Eugène Laermans

Eugène Laermans in zijn atelier. Foto: Wikimedia

Eugène Laermans (1864-1940), de schilder die zag waar anderen blind bleven.

Als het leven van kunstenaars wel eens tragisch durft te verlopen, dan geldt dat zeker en vast voor Eugène Laermans. Amper 11 is hij wanneer hij na een hersenvliesontsteking volledig doof en nagenoeg stom wordt, waardoor hij zich nog moeilijk verstaanbaar kan maken. De wereld om hem heen is voortaan in stilte gehuld.

Niet verwonderlijk dus dat de mensen die hij later zal schilderen er steeds het zwijgen toe doen. Want zijn schilderstalent biedt hem een uitweg en Laermans zal een gevierd en meermaals bekroond schilder worden, met succes tot buiten de grenzen. Tot zijn bekendste werken behoren Een stakingsavond (1893) en De landverhuizers (1896).

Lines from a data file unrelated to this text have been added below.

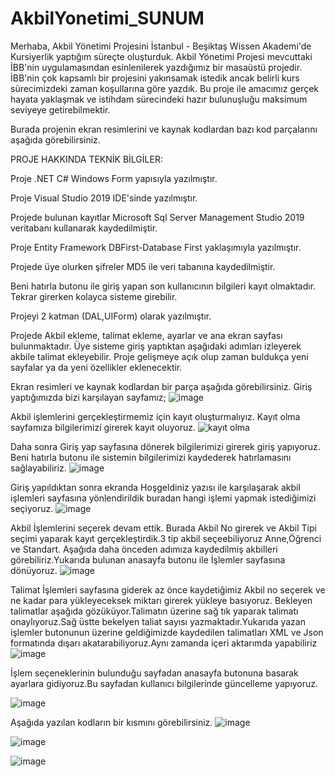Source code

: # AkbilYonetimi_SUNUM
Merhaba, Akbil Yönetimi Projesini İstanbul - Beşiktaş Wissen Akademi'de Kursiyerlik yaptığım süreçte oluşturduk. Akbil Yönetimi Projesi mevcuttaki İBB'nin uygulamasından esinlenilerek yazdığımız bir masaüstü projedir. İBB'nin çok kapsamlı bir projesini yakınsamak istedik ancak belirli kurs sürecimizdeki zaman koşullarına göre yazdık. Bu proje ile amacımız gerçek hayata yaklaşmak ve istihdam sürecindeki hazır bulunuşluğu maksimum seviyeye getirebilmektir.

Burada projenin ekran resimlerini ve kaynak kodlardan bazı kod parçalarını aşağıda görebilirsiniz.

PROJE HAKKINDA TEKNİK BİLGİLER:

Proje .NET C# Windows Form yapısıyla yazılmıştır.

Proje Visual Studio 2019 IDE'sinde yazılmıştır.

Projede bulunan kayıtlar Microsoft Sql Server Management Studio 2019 veritabanı kullanarak kaydedilmiştir.

Proje Entity Framework DBFirst-Database First yaklaşımıyla yazılmıştır.

Projede üye olurken şifreler MD5 ile veri tabanına kaydedilmiştir.

Beni hatırla butonu ile giriş yapan son kullanıcının bilgileri kayıt olmaktadır. Tekrar girerken kolayca sisteme girebilir.

Projeyi 2 katman (DAL,UIForm) olarak yazılmıştır.

Projede Akbil ekleme, talimat ekleme, ayarlar ve ana ekran sayfası bulunmaktadır.
Üye sisteme giriş yaptıktan aşağıdaki adımları izleyerek akbile talimat ekleyebilir.
Proje gelişmeye açık olup zaman buldukça yeni sayfalar ya da yeni özellikler eklenecektir.

Ekran resimleri ve kaynak kodlardan bir parça aşağıda görebilirsiniz.
Giriş yaptığımızda bizi karşılayan sayfamız;
![image](https://user-images.githubusercontent.com/73429501/220537634-8af2eea0-b36d-4d1b-a816-eacb22e9a965.png)

Akbil işlemlerini gerçekleştirmemiz için kayıt oluşturmalıyız. Kayıt olma sayfamıza bilgilerimizi girerek kayıt oluyoruz.
![kayıt olma](https://user-images.githubusercontent.com/73429501/220538492-cddebbb4-d6b7-458a-bbc9-b322ac2567ca.JPG)

Daha sonra Giriş yap sayfasına dönerek bilgilerimizi girerek giriş yapıyoruz. Beni hatırla butonu ile sistemin bilgilerimizi kaydederek hatırlamasını sağlayabiliriz.
![image](https://user-images.githubusercontent.com/73429501/220538910-2e78ad61-76cc-4ebd-8d1a-e2ad16a8ab5c.png)

Giriş yapıldıktan sonra ekranda Hoşgeldiniz yazısı ile karşılaşarak akbil işlemleri sayfasına yönlendirildik buradan hangi işlemi yapmak istediğimizi seçiyoruz.
![image](https://user-images.githubusercontent.com/73429501/220539266-25c3492c-a8be-416e-be60-44c74e5e96cc.png)

Akbil İşlemlerini seçerek devam ettik. Burada Akbil No girerek ve Akbil Tipi seçimi yaparak kayıt gerçekleştirdik.3 tip akbil seçeebiliyoruz Anne,Öğrenci ve Standart.
Aşağıda daha önceden adımıza kaydedilmiş akbilleri görebiliriz.Yukarıda bulunan anasayfa butonu ile İşlemler sayfasına dönüyoruz.
![image](https://user-images.githubusercontent.com/73429501/220540173-a0a1da36-e05a-4f94-ad1b-afbbc81e43d6.png)

Talimat İşlemleri sayfasına giderek az önce kaydetiğimiz Akbil no seçerek ve ne kadar para yükleyeceksek miktarı girerek yükleye basıyoruz. Bekleyen talimatlar aşağıda gözüküyor.Talimatın üzerine sağ tık yaparak talimatı onaylıyoruz.Sağ üstte bekelyen taliat sayısı yazmaktadır.Yukarıda yazan işlemler butonunun üzerine geldiğimizde kaydedilen talimatları XML ve Json formatında dışarı akatarabiliyoruz.Aynı zamanda içeri aktarımda yapabiliriz
![image](https://user-images.githubusercontent.com/73429501/220545044-cad8b241-be18-43b3-b88c-47a7c85862a3.png)

İşlem seçeneklerinin bulunduğu sayfadan anasayfa butonuna basarak ayarlara gidiyoruz.Bu sayfadan kullanıcı bilgilerinde güncelleme yapıyoruz.

![image](https://user-images.githubusercontent.com/73429501/220546588-9fc58e99-bf37-4ed5-98fd-874632f39fd0.png)

Aşağıda yazılan kodların bir kısmını görebilirsiniz.
![image](https://user-images.githubusercontent.com/73429501/220549761-93d1d4c8-7402-4d65-b72f-9827ce521e27.png)

![image](https://user-images.githubusercontent.com/73429501/220549916-6ed2afe4-c0ab-4d2d-8157-c6f0c9bc1f2a.png)

![image](https://user-images.githubusercontent.com/73429501/220550071-800fec4d-7036-4b73-84c7-22ad3cd44711.png)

Eugène Laermans, Een stakingsavond, 1893. Foto: Wikimedia

Stilzwijgende massa

Het kunsttijdschrift L’Art Moderne schrijft over hem: “Geen enkele Belgische kunstschilder is zo indringend, zo waarachtig en zo menselijk als hij. Hij is schilder wat Meunier is als beeldhouwer. De mijnwerkers van Meunier en de boerenkinkels van Laermans zijn door hetzelfde lijden en door dezelfde nood getekend. Beide figuren trekken in groepen voorbij of zijn bezig, stilzwijgend, zwaarmoedig en ruw.”

Kunstcriticus en schrijver Camille Lemonnier verwoordt het zo: “De pelgrimstochten van de rouw, van de verschrikking en de valse hoop, die hij uitbeeldt, blijven zelf zwijgzaam. Men heeft de indruk dat deze massa’s doof en stom zijn door hun noodlottig gebrek aan bewustzijn. Zonder ook maar iets te weten, met ogen als lantaarns, verbrandt door de leegte, reiken zij naar morgen, de dag van de redding of van de dood. Laermans is de schilder van de zielen die niet spreken en van de dingen die des te veelzeggender zijn.”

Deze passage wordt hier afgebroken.